* Try it *
When you spot the word "security" in a line of the data below, copy that line.

======== Provided records ========

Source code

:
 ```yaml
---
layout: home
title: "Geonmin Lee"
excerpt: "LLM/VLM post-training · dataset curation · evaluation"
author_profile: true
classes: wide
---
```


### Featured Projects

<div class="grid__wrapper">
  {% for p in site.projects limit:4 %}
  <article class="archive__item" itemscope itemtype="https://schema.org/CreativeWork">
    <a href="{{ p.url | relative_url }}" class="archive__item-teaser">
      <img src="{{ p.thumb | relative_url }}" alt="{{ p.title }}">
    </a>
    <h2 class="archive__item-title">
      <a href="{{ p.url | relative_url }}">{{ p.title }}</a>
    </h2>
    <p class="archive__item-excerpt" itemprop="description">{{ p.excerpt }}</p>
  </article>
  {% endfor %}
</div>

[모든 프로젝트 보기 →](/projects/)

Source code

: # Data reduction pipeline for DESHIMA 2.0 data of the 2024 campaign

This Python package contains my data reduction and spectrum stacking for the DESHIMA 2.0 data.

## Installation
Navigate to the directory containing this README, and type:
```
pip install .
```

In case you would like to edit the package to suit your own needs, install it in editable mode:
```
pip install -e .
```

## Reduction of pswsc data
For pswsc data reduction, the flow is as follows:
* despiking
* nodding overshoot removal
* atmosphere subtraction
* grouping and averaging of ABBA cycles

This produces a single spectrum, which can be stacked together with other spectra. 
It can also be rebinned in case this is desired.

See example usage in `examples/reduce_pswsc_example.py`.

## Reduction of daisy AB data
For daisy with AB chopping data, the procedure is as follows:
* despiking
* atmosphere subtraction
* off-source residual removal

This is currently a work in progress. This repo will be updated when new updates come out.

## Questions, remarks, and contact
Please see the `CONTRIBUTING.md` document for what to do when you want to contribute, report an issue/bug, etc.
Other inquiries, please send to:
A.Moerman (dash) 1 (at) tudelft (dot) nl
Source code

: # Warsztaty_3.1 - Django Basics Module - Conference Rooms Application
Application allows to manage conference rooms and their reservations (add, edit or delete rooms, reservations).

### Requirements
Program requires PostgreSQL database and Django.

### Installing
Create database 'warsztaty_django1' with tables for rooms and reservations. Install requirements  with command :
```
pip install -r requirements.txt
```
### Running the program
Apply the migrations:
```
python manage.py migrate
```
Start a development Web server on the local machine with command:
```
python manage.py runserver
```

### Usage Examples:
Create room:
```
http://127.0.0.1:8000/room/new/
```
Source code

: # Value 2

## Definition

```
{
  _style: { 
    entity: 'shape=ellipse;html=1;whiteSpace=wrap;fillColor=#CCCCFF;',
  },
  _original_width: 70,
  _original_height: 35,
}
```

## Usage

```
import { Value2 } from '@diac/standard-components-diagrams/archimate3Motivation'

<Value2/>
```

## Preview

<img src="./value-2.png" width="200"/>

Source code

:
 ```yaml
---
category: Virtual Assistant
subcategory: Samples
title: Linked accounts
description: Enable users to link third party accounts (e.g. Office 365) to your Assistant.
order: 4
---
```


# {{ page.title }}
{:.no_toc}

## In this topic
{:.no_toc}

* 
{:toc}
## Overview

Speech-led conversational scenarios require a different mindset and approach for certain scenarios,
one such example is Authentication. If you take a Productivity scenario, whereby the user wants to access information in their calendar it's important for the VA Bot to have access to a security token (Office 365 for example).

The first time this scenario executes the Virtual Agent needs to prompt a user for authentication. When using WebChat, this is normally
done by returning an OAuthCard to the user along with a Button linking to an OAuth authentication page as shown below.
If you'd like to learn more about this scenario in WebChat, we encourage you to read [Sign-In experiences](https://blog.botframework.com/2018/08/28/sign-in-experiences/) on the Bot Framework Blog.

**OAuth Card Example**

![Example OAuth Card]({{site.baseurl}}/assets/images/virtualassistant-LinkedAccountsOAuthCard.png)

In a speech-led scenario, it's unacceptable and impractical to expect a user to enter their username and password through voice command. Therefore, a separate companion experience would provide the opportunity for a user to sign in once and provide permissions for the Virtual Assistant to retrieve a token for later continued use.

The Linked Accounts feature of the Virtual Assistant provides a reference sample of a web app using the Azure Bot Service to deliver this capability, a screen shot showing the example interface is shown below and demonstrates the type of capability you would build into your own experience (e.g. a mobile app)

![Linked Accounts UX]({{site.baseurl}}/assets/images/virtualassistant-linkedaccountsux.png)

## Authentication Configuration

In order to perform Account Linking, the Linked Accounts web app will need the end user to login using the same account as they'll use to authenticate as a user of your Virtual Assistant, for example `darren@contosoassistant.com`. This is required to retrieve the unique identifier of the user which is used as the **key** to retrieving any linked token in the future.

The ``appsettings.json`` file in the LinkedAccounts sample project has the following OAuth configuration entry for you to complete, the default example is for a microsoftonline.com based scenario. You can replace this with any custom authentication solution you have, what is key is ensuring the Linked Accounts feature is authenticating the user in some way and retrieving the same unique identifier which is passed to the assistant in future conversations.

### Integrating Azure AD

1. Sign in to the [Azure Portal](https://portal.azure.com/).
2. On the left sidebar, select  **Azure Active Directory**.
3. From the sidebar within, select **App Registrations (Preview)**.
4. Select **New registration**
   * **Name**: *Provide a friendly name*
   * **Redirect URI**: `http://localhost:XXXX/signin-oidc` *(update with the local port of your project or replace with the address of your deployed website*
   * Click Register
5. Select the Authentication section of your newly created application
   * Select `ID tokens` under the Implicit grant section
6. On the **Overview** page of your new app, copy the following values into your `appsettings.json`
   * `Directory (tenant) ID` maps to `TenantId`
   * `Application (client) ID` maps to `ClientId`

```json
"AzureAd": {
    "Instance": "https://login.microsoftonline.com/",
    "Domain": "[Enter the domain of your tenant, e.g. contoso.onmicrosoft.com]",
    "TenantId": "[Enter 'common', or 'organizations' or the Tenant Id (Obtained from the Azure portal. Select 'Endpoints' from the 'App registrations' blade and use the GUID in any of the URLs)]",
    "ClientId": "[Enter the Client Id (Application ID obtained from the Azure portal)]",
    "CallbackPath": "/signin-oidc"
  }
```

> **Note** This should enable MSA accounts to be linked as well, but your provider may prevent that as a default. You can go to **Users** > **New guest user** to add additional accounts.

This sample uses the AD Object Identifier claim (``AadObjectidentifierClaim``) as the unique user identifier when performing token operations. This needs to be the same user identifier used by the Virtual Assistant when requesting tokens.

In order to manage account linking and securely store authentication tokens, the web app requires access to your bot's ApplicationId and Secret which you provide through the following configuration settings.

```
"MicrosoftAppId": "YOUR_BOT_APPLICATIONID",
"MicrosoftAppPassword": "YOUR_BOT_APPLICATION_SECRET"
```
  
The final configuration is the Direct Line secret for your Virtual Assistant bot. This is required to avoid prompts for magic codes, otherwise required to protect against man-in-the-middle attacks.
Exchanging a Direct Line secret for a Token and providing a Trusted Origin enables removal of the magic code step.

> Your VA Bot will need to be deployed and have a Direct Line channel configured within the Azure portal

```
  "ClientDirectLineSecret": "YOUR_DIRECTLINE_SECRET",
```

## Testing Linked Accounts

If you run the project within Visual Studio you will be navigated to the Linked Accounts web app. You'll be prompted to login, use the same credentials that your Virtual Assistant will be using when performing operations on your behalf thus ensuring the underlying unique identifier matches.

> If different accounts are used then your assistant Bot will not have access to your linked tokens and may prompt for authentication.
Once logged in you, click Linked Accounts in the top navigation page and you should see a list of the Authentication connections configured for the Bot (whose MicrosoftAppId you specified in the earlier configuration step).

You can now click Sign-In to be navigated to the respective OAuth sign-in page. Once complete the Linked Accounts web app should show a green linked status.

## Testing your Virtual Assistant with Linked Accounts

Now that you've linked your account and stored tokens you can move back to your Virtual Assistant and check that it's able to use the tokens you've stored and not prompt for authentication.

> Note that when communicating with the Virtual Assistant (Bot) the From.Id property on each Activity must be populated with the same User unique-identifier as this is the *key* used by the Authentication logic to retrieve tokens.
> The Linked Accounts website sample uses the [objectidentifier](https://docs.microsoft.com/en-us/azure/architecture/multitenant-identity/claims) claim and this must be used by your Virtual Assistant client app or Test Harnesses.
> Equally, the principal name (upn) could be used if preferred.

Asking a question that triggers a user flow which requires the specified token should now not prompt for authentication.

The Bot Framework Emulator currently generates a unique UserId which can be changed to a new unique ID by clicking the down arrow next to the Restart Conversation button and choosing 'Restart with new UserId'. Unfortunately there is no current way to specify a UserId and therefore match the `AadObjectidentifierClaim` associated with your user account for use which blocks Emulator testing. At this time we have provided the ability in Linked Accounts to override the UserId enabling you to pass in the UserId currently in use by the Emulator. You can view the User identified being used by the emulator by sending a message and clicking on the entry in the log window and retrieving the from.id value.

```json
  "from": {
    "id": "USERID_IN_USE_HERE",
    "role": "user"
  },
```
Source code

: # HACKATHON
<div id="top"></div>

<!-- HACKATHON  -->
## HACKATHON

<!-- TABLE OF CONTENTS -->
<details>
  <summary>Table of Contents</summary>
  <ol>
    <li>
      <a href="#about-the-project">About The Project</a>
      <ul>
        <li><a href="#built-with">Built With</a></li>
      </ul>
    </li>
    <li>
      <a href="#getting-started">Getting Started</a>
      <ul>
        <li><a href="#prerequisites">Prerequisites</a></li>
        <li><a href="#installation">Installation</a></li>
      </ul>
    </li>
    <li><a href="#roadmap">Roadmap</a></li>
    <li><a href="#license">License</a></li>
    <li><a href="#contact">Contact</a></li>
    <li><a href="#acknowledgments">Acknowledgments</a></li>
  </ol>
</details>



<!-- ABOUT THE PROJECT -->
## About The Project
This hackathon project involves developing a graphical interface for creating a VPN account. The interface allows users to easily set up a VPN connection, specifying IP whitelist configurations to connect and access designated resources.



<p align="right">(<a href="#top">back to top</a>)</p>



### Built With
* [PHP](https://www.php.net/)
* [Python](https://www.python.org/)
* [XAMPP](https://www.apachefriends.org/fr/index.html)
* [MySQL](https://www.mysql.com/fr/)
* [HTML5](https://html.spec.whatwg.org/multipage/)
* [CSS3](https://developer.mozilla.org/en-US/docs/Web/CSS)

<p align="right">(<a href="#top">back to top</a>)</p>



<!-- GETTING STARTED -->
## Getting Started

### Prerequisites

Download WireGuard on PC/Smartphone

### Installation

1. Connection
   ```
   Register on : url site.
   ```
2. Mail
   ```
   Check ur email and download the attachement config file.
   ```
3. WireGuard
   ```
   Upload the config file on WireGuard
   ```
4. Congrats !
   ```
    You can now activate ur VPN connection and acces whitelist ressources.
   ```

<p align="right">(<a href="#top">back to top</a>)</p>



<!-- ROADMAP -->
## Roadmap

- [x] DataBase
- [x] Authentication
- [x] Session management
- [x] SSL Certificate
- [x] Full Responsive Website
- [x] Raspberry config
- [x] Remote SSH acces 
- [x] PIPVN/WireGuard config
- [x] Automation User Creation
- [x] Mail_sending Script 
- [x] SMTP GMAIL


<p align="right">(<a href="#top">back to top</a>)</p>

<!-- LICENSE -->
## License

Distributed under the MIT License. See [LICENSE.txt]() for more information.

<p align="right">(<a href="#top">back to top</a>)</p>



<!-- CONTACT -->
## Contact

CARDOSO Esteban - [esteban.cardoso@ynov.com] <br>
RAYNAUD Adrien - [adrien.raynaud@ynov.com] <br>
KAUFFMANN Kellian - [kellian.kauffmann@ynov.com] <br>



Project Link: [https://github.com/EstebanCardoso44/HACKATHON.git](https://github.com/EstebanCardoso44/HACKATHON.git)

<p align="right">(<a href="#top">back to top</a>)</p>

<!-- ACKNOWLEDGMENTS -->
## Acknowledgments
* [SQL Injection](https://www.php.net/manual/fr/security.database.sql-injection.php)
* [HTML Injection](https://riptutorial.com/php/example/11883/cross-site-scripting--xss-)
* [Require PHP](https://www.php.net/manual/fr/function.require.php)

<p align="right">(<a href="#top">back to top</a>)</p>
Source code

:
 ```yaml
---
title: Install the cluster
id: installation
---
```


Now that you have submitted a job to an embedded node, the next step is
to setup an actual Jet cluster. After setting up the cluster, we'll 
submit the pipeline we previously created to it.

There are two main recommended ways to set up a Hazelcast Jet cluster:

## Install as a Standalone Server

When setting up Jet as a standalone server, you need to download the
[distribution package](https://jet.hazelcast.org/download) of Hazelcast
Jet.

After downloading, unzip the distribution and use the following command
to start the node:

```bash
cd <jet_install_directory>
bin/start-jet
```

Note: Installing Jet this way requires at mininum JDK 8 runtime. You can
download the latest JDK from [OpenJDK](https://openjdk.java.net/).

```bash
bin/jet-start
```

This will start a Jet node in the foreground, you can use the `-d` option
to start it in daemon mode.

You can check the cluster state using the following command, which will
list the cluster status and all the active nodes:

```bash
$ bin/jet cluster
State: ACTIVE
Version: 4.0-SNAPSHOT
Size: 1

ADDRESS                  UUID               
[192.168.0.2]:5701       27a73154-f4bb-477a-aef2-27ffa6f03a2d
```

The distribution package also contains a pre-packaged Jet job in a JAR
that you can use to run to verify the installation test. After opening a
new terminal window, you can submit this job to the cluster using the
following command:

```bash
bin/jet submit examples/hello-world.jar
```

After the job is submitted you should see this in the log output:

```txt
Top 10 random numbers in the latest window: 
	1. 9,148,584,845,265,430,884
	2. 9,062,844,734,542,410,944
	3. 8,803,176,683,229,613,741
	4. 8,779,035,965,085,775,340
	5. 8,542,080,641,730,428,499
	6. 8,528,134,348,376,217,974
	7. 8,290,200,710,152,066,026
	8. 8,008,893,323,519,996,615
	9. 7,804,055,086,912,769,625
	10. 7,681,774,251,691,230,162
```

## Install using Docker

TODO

========

* Task answer *
one such example is Authentication. If you take a Productivity scenario, whereby the user wants to access information in their calendar it's important for the VA Bot to have access to a security token (Office 365 for example).
* [SQL Injection](https://www.php.net/manual/fr/security.database.sql-injection.php)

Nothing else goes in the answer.